■ **Try it**:
Extract each line of the records below that contains the word "here".
┌──
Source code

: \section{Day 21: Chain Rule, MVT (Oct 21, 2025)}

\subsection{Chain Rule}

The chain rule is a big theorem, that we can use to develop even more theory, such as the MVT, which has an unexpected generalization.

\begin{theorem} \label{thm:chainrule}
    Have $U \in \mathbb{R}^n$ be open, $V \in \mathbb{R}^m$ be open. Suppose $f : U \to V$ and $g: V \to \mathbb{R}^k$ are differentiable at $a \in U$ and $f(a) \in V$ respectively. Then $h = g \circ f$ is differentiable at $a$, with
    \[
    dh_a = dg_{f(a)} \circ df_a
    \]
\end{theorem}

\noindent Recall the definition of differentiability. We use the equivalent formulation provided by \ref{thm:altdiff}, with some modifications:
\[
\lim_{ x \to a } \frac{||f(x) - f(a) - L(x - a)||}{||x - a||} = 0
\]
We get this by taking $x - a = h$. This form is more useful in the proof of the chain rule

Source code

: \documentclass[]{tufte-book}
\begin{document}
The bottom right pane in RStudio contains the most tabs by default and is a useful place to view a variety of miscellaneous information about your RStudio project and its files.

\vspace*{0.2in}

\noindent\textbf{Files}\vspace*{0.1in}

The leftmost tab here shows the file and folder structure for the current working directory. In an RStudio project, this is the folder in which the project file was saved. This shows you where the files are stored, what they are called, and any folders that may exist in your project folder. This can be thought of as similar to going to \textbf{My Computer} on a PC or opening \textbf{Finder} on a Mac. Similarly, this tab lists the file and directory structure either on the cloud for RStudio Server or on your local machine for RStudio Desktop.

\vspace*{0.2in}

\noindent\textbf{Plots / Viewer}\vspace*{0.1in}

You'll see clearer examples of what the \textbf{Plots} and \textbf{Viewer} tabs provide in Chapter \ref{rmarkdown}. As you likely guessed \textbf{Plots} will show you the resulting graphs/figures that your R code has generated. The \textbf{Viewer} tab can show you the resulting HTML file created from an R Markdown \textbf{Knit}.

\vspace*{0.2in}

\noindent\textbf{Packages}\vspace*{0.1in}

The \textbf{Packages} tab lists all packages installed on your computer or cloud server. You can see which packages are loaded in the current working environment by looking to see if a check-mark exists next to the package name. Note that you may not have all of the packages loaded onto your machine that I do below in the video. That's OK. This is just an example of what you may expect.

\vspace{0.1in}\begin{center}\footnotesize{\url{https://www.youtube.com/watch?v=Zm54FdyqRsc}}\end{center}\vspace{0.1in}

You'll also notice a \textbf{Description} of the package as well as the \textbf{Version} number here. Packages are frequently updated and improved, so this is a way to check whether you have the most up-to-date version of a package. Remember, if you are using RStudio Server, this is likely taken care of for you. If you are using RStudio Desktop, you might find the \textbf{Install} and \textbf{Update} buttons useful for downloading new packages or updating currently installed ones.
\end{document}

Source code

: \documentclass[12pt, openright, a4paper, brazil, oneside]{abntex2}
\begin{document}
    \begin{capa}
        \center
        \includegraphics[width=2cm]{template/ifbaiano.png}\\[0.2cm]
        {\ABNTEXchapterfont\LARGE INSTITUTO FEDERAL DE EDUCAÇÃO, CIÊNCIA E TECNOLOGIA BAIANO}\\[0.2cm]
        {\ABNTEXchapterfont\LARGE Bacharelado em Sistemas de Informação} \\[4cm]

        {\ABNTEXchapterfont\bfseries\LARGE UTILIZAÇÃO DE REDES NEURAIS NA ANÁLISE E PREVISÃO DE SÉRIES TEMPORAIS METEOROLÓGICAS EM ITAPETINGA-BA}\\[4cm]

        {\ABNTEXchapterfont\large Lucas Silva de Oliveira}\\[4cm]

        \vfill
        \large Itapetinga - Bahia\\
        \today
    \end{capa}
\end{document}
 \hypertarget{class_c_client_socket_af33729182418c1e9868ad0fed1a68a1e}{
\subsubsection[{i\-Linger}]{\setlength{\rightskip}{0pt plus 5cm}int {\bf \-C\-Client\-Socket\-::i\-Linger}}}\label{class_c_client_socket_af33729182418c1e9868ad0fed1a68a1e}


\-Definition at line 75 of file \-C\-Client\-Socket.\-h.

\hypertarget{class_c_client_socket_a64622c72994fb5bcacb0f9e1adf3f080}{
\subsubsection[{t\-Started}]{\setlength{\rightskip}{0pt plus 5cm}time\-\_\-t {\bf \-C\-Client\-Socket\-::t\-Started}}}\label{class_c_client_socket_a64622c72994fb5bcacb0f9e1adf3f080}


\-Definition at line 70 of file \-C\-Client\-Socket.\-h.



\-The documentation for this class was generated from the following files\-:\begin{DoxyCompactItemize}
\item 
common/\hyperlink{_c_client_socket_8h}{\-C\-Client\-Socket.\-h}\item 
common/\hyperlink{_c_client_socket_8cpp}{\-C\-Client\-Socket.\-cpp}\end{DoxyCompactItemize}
└──
■ **The answer**:
The leftmost tab here shows the file and folder structure for the current working directory. In an RStudio project, this is the folder in which the project file was saved. This shows you where the files are stored, what they are called, and any folders that may exist in your project folder. This can be thought of as similar to going to \textbf{My Computer} on a PC or opening \textbf{Finder} on a Mac. Similarly, this tab lists the file and directory structure either on the cloud for RStudio Server or on your local machine for RStudio Desktop.
You'll also notice a \textbf{Description} of the package as well as the \textbf{Version} number here. Packages are frequently updated and improved, so this is a way to check whether you have the most up-to-date version of a package. Remember, if you are using RStudio Server, this is likely taken care of for you. If you are using RStudio Desktop, you might find the \textbf{Install} and \textbf{Update} buttons useful for downloading new packages or updating currently installed ones.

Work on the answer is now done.